Schuppenflechte und Neurodermitis sind sehr belastende Erkrankungen. Nach dem derzeitigen medizinischen Wissen sind sie nicht heilbar. Medikamente, die die Symptome dämpfen, haben oft starke Nebenwirkungen. Natürlich nähren Berichte über einfache, nebenwirkungsfreie Heilmethoden bei Betroffenen und ihren Angehörigen die Hoffnung.
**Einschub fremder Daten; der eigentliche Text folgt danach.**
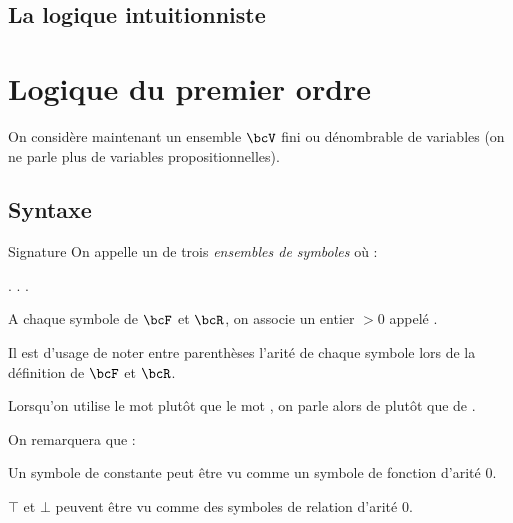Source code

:     \subsection{La logique intuitionniste}
    
    \section{Logique du premier ordre}
    
    On considère maintenant un ensemble $\bcV$ fini ou dénombrable de variables (on ne parle plus de variables propositionnelles).
    
    \subsection{Syntaxe}
    
    \begin{definition}{Signature}{}
        On appelle  un  de trois \textit{ensembles de symboles} où :
        \begin{enumerate}
            \itast {}.
            \itast {}.
            \itast {}.
        \end{enumerate}
        A chaque symbole de $\bcF$ et $\bcR$, on associe un entier $> 0$ appelé .
    \end{definition}
    
    Il est d'usage de noter entre parenthèses l'arité de chaque symbole lors de la définition de $\bcF$ et $\bcR$.
    
    Lorsqu'on utilise le mot  plutôt que le mot , on parle alors de  plutôt que de .
    
    On remarquera que :
    \begin{enumerate}
        \itt Un symbole de constante peut être vu comme un symbole de fonction d'arité $0$.
        
        \itt $\top$ et $\bot$ peuvent être vu comme des symboles de relation d'arité $0$.
    \end{enumerate}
Keine Selbstversuche ohne Rücksprache mit dem Arzt

In Apotheken fragen nach dem Fernsehbeitrag viele Patienten nach Regividerm. Apotheker mahnen zur Besonnenheit: „Bei diesem Präparat sind noch viele Fragen offen. Bislang sind nur wenige Daten veröffentlicht, es besteht weiterer Forschungsbedarf“, sagt Prof. Harmut Morck von der Pharmazeutischen Zeitung. Der Deutsche Psoriasis Bund e. V. und der Deutsche Neurodermitis Bund e. V. haben sich kritisch geäußert. Morck: „Wer die Creme ausprobiert, sollte dies nicht ohne Rücksprache mit einem Experten tun. Patienten sollten ihre bestehende Arzneimitteltherapie nicht ohne Rücksprache mit dem Arzt ändern.“ 

Regividerm ist in Apotheken derzeit nicht erhältlich. Die Apotheken können keine identische Rezeptur anfertigen, da nicht alle Hilfsstoffe in Arzneibuchqualität verfügbar sind, berichtet die Pharmazeutische Zeitung in ihrer Online-Ausgabe. Die Markteinführung ist aber noch dieses Jahr geplant. Eine schweizer Firma will die Creme produzieren und verkaufen. Dies wird allerdings nur möglich sein, wenn sie als "Medizinprodukt" deklariert werden kann. Als "Arzneimittel" ist sie noch nicht ausreichend in medizinischen Studien geprüft.